Если отвлечься от вопроса о применении как критерии ценности научных открытий, то каковы механизмы, способствовавшие обретению Скиннером дурной славы? Как и почему возникли странные мифы о покончившей с собой дочери (которая, похоже, жива), о черных ящиках, об ученых, превращающих людей в роботов, почему такой взгляд оказывается предпочтительнее более взвешенной (к которой я постепенно пришла) оценке человека, колебавшегося между лирической прозой и перемалыванием цифр, человека, нырявшего в теплую воду пруда после занятий с крысами и голубями, человека, напевавшего мелодии Вагнера, полные сантиментов, изучая рефлексы зеленой лягушки? Почему вся эта многогранность оказалась потеряна? Наверняка в этом отчасти виноват сам Скиннер. «Он был алчен, — говорит пожелавший остаться анонимным коллега. — Он сделал единственное открытие, а желал распространить его на весь мир; вот и споткнулся».

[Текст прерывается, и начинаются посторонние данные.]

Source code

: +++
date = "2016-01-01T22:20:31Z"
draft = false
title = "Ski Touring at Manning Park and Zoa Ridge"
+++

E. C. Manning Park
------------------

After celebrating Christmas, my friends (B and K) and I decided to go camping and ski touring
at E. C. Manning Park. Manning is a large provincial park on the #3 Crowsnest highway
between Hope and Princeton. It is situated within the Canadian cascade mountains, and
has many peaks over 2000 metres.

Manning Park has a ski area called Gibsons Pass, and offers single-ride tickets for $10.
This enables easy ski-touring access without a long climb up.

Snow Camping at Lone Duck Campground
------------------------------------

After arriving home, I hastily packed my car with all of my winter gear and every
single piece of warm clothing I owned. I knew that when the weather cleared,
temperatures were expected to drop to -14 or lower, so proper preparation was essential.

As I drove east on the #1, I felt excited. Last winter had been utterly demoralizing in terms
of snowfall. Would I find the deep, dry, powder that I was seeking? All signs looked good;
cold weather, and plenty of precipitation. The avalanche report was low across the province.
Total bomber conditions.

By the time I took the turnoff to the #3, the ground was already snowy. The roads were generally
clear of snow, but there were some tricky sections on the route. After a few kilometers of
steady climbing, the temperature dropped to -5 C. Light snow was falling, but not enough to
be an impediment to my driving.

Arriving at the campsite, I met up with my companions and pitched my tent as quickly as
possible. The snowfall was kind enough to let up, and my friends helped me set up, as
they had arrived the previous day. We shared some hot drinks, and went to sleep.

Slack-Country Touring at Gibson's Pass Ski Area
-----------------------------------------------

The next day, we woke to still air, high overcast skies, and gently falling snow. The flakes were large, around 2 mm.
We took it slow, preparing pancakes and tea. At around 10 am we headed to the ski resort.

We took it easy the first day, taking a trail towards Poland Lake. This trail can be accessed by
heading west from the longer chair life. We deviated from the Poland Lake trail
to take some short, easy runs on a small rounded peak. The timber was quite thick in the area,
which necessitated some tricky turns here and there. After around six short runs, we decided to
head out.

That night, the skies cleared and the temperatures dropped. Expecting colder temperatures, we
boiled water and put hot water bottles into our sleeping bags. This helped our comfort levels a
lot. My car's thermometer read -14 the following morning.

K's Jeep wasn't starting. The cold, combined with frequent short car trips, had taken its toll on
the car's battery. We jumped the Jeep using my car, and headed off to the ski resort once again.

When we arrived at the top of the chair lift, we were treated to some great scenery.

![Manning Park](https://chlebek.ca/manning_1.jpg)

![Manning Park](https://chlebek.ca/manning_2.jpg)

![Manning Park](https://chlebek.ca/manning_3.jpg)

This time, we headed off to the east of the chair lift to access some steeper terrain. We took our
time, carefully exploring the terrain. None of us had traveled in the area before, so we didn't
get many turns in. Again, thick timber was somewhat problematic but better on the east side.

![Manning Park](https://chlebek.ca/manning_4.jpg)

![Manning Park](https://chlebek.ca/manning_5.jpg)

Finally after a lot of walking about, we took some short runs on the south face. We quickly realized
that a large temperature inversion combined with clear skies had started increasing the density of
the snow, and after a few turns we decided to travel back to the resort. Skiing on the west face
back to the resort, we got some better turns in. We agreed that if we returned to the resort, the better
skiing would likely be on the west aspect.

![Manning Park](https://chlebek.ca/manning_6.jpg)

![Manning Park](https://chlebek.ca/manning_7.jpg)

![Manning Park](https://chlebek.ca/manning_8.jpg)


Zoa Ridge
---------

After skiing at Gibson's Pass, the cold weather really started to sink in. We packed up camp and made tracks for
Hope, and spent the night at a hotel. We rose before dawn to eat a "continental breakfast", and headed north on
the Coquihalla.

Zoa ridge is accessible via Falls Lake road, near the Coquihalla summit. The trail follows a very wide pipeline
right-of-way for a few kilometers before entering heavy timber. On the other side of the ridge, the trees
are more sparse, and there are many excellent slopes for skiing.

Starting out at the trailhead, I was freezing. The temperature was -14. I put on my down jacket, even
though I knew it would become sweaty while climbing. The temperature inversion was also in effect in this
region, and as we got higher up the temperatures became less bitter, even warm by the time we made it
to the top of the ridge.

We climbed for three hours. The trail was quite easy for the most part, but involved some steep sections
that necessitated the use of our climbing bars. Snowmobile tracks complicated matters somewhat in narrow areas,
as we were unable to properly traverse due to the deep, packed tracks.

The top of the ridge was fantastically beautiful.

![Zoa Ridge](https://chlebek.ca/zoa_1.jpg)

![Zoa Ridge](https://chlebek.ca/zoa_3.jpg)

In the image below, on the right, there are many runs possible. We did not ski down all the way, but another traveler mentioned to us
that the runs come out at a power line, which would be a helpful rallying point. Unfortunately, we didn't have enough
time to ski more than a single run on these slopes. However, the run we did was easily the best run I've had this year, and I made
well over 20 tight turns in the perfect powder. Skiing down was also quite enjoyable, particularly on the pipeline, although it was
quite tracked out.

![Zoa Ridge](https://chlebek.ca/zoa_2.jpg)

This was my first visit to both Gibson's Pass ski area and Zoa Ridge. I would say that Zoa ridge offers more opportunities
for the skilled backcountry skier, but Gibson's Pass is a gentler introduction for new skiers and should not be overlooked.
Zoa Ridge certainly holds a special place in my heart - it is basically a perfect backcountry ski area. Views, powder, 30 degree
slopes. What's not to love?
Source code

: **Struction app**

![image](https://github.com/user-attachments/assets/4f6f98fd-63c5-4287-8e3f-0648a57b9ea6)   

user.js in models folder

И все же нас отвращает от Скиннера не только его алчность. Изобретая новые приспособления, Скиннер поднял вопросы, которые оказались оскорблением человеку западного мира, гордящемуся своей свободой, но одновременно испытывающему большие сомнения насчет того, насколько эта свобода основательна. Наша боязнь редукционизма[13]
, подозрения по поводу того, не является ли наше поведение всего лишь набором автоматических реакций, не возникли, как многие предпочли бы думать, только с приходом индустриальной эры. Они много, много старше. Еще с тех пор, как Эдип бунтовал против своей неумолимой судьбы или Гильгамеш пытался освободиться от роли, отведенной ему богами, люди гадали и тревожились о том, в какой мере мы сами дирижируем своими поступками. Работы Скиннера, как и некоторые другие, оказалисьтем сосудом, освещенным блеском металла машин XX века, в котором скопились наши постоянно обновляющиеся страхи.Прежде чем уйти из подвала, где хранятся архивы Скиннера, я делаю еще одну остановку: мне хочется увидеть тот детский ящик, в которой маленькая Дебора провела первые два с половиной года своей жизни. Сам ящик, как выяснилось, был разобран, но мне показывают его изображение в «Журнале для домохозяек», который в 1945 году напечатал статью об этом изобретении Скиннера. «Журнал для домохозяек» был, пожалуй, не лучшим местом для публикации, если вы хотели поддержать свою научную репутацию. Тот факт, что Скиннер выбрал этот второстепенный женский журнал, свидетельствует о его весьма невысоких пиаровских навыках.